W każdym razie przebrnął przez tłum bez większego problemu nie skupiając się na nim bardziej niż musiał. Zajmował się jedynie wykrywaniem zagrożeń, których nie dostrzegł pośród kibiców. Dlatego po prostu pognał dalej, tak na prawdę nawet nie interweniując w rozpędzonego wierzchowca, który tak na prawdę prowadził się prawie sam. Nishiyama jedynie nakreślał mu mniej więcej kierunek, w którym miał jechać.

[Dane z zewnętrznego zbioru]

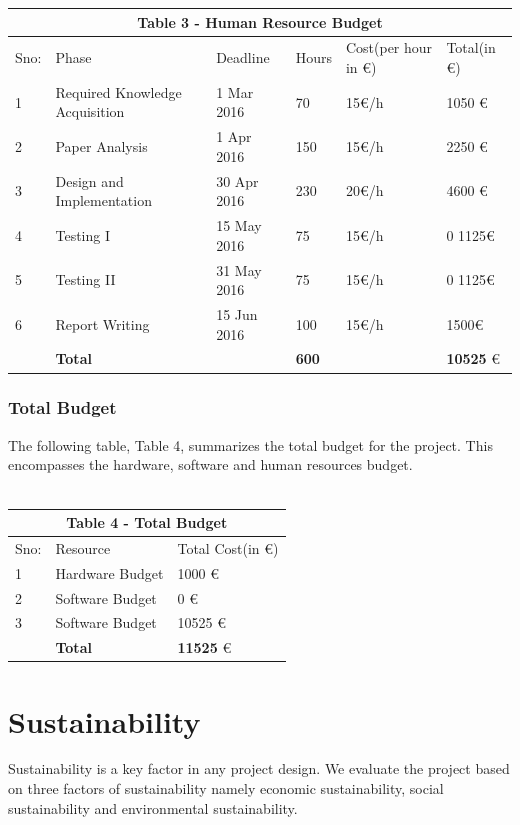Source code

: \begin{tabular}{|p{0.8cm}||p{4cm}|p{2.5cm}|p{1cm}|p{1.5cm}|p{2cm}|}
 \hline
 \multicolumn{6}{|c|}{Table 3 - Human Resource Budget} \\
 \hline
 Sno: & Phase&Deadline &Hours &Cost(per hour in \euro)&Total(in \euro)\\
 \hline
1   & Required Knowledge Acquisition  &1 Mar 2016 &  70  & 15\euro/h & 1050 \euro \\
2   & Paper Analysis  &1 Apr 2016& 150 &  15\euro/h  & 2250 \euro \\
3   & Design and Implementation&30 Apr 2016 &230&  20\euro/h  & 4600 \euro \\
4   & Testing I  &15 May 2016&75 &15\euro/h  & 0 1125\euro \\
5   & Testing II  &31 May 2016&75 &  15\euro/h  & 0 1125\euro \\
6   & Report Writing  &15 Jun 2016&100 &  15\euro/h  & 1500\euro \\
\hline
\hline
   & \textbf{Total}  &  & \textbf{600}&   & \textbf{10525} \euro \\
 \hline
\end{tabular}

\subsubsection{Total Budget}
The following table, Table 4, summarizes the total budget for the project. This encompasses the
hardware, software and human resources budget.
\\ \\ 
\begin{tabular}{|p{1cm}||p{4cm}|p{3cm}|}
 \hline
 \multicolumn{3}{|c|}{Table 4 - Total Budget} \\
 \hline
 Sno: &Resource &Total Cost(in \euro) \\
 \hline
 1   & Hardware Budget  & 1000 \euro \\
 2   & Software Budget  & 0 \euro \\
 3   & Software Budget  & 10525 \euro \\
 \hline
\hline
   & \textbf{Total}  & \textbf{11525} \euro \\
 \hline
 
 

\end{tabular}


\section{Sustainability}
Sustainability is a key factor in any project design. We evaluate the project based on three
factors of sustainability namely economic sustainability, social sustainability and environmental
sustainability.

Niestety spokojny jak dotąd wyścig został zakłócony. Jak zawsze musiało się coś spierdzielić i musiał się jeden z drugim wyrwać żeby coś zrobić. Gdy czarnowłosy usłyszał hałas instynktownie jego oczy zmieniły barwę na kolor szkarłatu. Od razu rozejrzał się dookoła siebie w poszukiwaniu jakichkolwiek źródeł chakry. Jeśli niczego nie dostrzegł to podjechał w kierunku hałasu, który usłyszał dosłownie sekundę wcześniej. Kwik jaki się rozległ mógł oznaczać tylko jedno - kłopoty. Widok, który po chwili malował się przed jego oczami tylko potwierdził jego obawy. Już chciał zsiadać z konia, aby sprawdzić stan obu, ale raczej nie było co zbierać, dlatego pierwsze co zrobił to ruszył w kierunku dwójki, która zagradzała tor.
Nie były mu potrzebne żadne pytania, żadne gadki, wystarczyła mu sama postawa i to, że nie widział tej dwójki wcześniej. Skracając dystans wyczekał aż zbliży się odpowiednio i złożył jedną pieczęć, aby unieruchomić od razu jednego z nich zastanawiając się co zrobi drugi i czy jest ich więcej.